→ **What you need to do**
Locate the string "Height" in the listing below. Copy every line where it is found.

+===+

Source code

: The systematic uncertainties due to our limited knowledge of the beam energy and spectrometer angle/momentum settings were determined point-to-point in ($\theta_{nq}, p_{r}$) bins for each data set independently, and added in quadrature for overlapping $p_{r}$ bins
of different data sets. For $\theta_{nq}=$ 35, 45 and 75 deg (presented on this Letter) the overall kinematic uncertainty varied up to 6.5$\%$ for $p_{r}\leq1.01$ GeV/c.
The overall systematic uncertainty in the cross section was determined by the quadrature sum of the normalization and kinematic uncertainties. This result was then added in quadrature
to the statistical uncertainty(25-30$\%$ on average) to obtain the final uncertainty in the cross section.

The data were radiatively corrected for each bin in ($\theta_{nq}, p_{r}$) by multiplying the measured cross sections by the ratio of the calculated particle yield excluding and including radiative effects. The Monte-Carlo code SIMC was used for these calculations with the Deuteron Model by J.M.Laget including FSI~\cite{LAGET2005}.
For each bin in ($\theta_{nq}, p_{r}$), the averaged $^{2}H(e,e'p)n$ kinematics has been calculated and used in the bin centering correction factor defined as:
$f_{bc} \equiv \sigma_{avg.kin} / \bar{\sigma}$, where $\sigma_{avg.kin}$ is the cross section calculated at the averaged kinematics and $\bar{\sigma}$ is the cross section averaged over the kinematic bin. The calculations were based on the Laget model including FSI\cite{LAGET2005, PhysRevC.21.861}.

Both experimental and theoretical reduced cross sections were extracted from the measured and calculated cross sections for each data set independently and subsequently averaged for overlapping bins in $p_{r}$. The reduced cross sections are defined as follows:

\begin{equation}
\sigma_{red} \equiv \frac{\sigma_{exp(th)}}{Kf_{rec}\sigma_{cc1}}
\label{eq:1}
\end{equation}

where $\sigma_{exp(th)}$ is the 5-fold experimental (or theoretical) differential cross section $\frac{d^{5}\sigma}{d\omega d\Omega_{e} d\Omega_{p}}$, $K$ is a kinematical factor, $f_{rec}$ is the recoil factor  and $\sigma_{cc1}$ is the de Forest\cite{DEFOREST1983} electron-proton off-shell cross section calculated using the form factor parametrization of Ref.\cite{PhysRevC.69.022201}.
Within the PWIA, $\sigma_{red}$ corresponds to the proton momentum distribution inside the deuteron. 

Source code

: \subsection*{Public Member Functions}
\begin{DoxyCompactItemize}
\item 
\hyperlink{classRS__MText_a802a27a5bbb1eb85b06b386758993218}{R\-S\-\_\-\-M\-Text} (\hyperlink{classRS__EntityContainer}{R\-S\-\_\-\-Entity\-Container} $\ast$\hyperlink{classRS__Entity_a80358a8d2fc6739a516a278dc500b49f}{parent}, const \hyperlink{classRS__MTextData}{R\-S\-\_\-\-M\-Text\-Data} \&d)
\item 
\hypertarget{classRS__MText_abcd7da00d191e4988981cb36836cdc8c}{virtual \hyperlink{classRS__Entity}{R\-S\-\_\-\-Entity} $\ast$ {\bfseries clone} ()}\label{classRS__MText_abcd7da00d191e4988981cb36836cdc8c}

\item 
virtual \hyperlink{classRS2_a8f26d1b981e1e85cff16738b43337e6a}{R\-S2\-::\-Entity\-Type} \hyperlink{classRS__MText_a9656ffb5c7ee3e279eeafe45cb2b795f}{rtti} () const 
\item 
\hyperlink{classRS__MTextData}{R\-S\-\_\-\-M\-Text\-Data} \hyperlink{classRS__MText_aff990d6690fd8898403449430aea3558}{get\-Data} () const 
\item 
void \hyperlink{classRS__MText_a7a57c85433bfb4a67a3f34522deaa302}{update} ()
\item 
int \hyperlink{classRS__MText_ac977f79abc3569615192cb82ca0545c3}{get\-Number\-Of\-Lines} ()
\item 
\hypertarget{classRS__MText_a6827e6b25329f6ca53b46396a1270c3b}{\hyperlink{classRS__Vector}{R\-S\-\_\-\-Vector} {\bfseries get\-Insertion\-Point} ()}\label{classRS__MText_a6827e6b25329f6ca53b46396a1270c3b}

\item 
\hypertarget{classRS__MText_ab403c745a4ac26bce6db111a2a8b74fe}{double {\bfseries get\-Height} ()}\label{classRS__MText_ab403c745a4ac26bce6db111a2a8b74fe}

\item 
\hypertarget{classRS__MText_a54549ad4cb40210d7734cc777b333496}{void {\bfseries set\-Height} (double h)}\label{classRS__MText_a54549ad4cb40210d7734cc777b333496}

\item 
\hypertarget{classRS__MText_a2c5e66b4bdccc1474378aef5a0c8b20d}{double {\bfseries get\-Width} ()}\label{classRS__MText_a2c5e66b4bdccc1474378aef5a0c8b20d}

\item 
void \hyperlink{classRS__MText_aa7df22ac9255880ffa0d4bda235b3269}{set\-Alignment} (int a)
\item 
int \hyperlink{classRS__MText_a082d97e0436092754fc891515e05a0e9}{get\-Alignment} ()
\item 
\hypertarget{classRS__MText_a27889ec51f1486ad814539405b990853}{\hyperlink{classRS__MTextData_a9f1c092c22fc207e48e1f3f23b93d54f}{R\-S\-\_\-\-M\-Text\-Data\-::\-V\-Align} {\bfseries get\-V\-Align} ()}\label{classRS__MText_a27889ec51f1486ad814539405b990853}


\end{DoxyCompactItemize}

+===+

→ **Result of the task**
\hypertarget{classRS__MText_ab403c745a4ac26bce6db111a2a8b74fe}{double {\bfseries get\-Height} ()}\label{classRS__MText_ab403c745a4ac26bce6db111a2a8b74fe}
\hypertarget{classRS__MText_a54549ad4cb40210d7734cc777b333496}{void {\bfseries set\-Height} (double h)}\label{classRS__MText_a54549ad4cb40210d7734cc777b333496}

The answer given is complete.